[Computer Network - Application Layer] World Wide Web

1 Uniform Resource Locator URL

Uniform Resource Locator (URL)

Format:<协议>://<主机>:<端口>/<路径> (port and path can sometimes be omitted, URLs are case insensitive)

For example:

  • Access the web server using the HTTP protocol:http://www.abc.com:80/dir/file1.htm
  • Download and upload files using the FTP protocol:ftp://ftp.abc.com:21/dir/file1.htm
  • Read computer local files:file://localhost/d:/mydir/file1.zip

Case where the filename is omitted:

  • http://www.abc.com/dir/: The server will preset the default file to be accessed when the file name is omitted . The URL essentially visits /dir/index.htmlor/dir/default.htm
  • http://www.abc.com/: The URL essentially visits /index.htmlor/default.htm
  • http://www.abc.com: The URL is actually visited /index.htmlor/default.htm

2 World Wide Web Documentation

There are three types of World Wide Web documents:

  • HyperText Markup Language (HTML) : uses a variety of "tags" to describe the structure and content of web pages
  • Cascading Style Sheets (CSS) : Describe the style of web pages from an aesthetic point of view
  • JavaScript : a scripting language that controls the behavior of web pages

2.1 Hypertext Markup Language HTML

demo.html:

<!DOCTYPE html>
<html>
    <head>
        <meta charset="UTF-8">
        <title>最简单的网页</title>
    </head>
    <body>
        <p>Hello world</p >
    </body>
</html>

2.2 Cascading Style Sheets CSS

demo.html:

<!DOCTYPE html>
<html>
    <head>
        <meta charset="UTF-8">
        <title>最简单的网页</title>
        <link rel="stylesheet" type="text/css" href="demo.css" />
    </head>
    <body>
        <p class="pink">Hello world</p>
    </body>
</html>

demo.css:

.pink {
    
    
    color: deeppink;
    font-size: 36px;
}

2.3 JavaScript

demo.html:

<!DOCTYPE html>
<html>
    <head>
        <meta charset="UTF-8">
        <title>最简单的网页</title>
        <link rel="stylesheet" type="text/css" href="demo.css" />
        <script type="text/javascript" src="demo.js"></script>
    </head>
    <body>
        <p class="pink" id="myId">Hello world</p >
        <button type="button" onclick="myFunction()">点个赞吧</button>
    </body>
</html>

demo.js:

function myFunction() {
    
    
    document.getElementById("myId").innerHTML="谢谢你的赞”;
}

3 Hypertext Transfer Protocol HTTP

Hypertext Transfer Protocol (HyperText Transfer Protocol, HTTP ): Defines how the browser (that is, the World Wide Web client process) requests World Wide Web documents from the World Wide Web server, and how the World Wide Web server transmits World Wide Web documents to the browser.

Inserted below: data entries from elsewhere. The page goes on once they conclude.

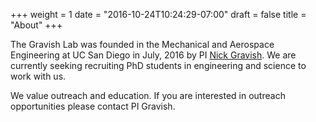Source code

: +++
weight = 1
date = "2016-10-24T10:24:29-07:00"
draft = false
title = "About"
+++

The Gravish Lab was founded in the Mechanical and Aerospace Engineering at UC San Diego in July, 2016 by PI [Nick Gravish](http://web.eng.ucsd.edu/~ngravish/). We are currently seeking recruiting PhD students in engineering and science to work with us. 

We value outreach and education. If you are interested in outreach opportunities please contact PI Gravish.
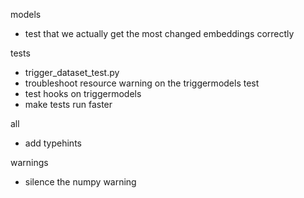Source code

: models
- test that we actually get the most changed embeddings correctly

tests
- trigger_dataset_test.py
- troubleshoot resource warning on the triggermodels test
- test hooks on triggermodels
- make tests run faster

all
- add typehints

warnings
- silence the numpy warning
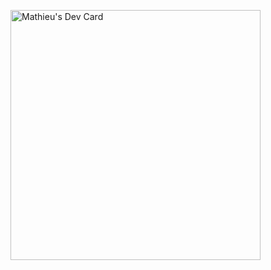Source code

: <a href="https://app.daily.dev/mathieudbrt"><img src="https://api.daily.dev/devcards/dbfa4cd0bb4b433081661e204d1b650a.png?r=n2m" width="400" alt="Mathieu's Dev Card"/></a>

It is based on the TCP protocol with port number 80.

3.1 HTTP message format

HTTP is text-oriented, and each field in its message is some ASCII code string, and the length of each field is uncertain.

Uniform Resource Identifier (Uniform Resource Identifier) : A file name storing web page data or a file name of a CGI program, such as /dir1/file1.htmland /dir1/program1.cgi.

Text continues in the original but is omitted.